■ MATERIAL FOR THE TASK
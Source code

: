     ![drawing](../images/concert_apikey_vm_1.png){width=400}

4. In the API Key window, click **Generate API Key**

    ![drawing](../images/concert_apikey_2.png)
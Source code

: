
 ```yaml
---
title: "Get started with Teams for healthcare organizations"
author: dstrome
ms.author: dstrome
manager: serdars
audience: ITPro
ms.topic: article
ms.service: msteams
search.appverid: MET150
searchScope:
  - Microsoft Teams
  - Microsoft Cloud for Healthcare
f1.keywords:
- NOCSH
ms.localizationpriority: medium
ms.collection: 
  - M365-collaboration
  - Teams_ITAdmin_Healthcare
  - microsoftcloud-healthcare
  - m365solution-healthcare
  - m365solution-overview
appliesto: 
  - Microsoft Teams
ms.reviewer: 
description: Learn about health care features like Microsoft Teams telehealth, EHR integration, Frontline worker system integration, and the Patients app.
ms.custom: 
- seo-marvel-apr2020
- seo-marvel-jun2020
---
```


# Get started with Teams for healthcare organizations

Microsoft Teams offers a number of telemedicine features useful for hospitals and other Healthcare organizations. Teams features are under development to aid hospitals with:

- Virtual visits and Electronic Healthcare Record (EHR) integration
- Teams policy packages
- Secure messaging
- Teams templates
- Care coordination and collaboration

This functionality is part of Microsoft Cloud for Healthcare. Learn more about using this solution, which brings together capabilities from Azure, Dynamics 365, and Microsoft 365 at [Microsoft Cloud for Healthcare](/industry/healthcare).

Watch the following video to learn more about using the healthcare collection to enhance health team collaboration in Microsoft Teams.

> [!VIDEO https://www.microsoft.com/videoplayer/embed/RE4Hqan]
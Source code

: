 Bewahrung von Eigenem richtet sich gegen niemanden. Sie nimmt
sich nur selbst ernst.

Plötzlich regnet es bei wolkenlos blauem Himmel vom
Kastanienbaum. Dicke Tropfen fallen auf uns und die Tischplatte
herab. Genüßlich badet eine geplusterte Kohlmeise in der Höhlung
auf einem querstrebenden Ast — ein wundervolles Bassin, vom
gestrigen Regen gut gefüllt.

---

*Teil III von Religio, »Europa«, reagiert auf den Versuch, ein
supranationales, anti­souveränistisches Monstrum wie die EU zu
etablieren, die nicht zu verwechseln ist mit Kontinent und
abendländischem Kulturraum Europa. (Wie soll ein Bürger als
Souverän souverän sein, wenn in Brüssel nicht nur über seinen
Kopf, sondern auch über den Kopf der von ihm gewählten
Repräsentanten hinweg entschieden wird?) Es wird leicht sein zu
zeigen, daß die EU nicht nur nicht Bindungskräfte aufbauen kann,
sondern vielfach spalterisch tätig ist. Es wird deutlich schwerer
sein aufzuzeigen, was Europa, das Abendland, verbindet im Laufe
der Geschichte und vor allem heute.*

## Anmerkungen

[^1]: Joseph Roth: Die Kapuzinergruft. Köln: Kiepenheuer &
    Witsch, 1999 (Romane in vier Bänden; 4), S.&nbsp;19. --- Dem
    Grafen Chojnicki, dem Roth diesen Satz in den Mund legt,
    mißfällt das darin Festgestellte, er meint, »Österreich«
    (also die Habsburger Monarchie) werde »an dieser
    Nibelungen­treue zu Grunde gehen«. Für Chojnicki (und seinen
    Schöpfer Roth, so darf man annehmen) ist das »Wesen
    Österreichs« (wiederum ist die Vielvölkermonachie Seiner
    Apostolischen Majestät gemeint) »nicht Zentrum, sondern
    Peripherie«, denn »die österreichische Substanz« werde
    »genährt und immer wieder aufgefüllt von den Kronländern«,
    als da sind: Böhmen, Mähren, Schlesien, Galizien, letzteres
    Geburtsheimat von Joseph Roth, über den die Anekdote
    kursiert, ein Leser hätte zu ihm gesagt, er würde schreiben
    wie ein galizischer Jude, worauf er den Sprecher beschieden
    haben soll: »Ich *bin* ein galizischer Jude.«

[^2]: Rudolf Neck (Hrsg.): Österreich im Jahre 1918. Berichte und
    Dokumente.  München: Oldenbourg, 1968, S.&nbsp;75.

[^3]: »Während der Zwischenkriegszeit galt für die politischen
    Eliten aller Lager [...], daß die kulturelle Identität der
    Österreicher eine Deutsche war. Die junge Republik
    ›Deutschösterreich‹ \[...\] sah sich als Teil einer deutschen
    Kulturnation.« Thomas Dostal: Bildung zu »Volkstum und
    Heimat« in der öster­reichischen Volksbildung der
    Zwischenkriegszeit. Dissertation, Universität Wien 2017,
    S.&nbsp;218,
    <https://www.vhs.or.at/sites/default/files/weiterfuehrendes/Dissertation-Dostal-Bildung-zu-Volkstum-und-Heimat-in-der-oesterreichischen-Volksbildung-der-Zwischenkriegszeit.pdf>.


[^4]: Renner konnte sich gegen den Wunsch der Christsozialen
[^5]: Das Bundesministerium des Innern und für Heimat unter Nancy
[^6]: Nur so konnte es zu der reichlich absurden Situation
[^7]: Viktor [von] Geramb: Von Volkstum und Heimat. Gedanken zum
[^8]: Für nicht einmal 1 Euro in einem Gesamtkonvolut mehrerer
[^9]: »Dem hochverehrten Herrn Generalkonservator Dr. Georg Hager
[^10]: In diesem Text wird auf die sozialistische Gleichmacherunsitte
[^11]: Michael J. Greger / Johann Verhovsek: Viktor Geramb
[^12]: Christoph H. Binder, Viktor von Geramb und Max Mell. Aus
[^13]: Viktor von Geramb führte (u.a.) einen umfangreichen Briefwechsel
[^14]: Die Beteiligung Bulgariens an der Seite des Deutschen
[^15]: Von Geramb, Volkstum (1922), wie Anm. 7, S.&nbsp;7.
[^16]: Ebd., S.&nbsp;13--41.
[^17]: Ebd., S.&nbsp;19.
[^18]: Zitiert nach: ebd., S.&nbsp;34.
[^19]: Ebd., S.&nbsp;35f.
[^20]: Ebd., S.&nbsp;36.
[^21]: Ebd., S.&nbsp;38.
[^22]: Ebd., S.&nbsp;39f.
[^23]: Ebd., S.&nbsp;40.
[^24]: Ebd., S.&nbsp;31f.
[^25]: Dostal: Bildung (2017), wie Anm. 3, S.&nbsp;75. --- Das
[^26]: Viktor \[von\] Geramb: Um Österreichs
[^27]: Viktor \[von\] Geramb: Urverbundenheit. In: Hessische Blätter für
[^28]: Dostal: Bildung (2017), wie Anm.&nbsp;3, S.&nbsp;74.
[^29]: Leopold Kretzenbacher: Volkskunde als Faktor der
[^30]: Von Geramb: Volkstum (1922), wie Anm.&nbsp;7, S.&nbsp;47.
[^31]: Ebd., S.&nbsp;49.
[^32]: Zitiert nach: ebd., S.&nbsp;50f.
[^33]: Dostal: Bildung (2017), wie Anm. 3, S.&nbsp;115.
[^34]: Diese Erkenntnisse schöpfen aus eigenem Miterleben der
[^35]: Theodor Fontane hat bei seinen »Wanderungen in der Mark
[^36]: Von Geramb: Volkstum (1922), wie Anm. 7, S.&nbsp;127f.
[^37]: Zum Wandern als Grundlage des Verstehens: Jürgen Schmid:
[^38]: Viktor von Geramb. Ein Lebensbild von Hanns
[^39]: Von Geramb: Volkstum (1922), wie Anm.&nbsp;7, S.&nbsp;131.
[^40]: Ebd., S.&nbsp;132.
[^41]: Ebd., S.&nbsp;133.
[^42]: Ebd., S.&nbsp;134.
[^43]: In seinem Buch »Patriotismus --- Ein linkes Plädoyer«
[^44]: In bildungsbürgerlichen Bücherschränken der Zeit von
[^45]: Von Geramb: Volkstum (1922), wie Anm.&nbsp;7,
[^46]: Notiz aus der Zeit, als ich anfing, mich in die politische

■ WHAT THIS TASK INVOLVES
Wherever the string "collection" shows up in a line above, tally that line, and answer with the final number alone.

■ ANSWER TO THIS TASK
2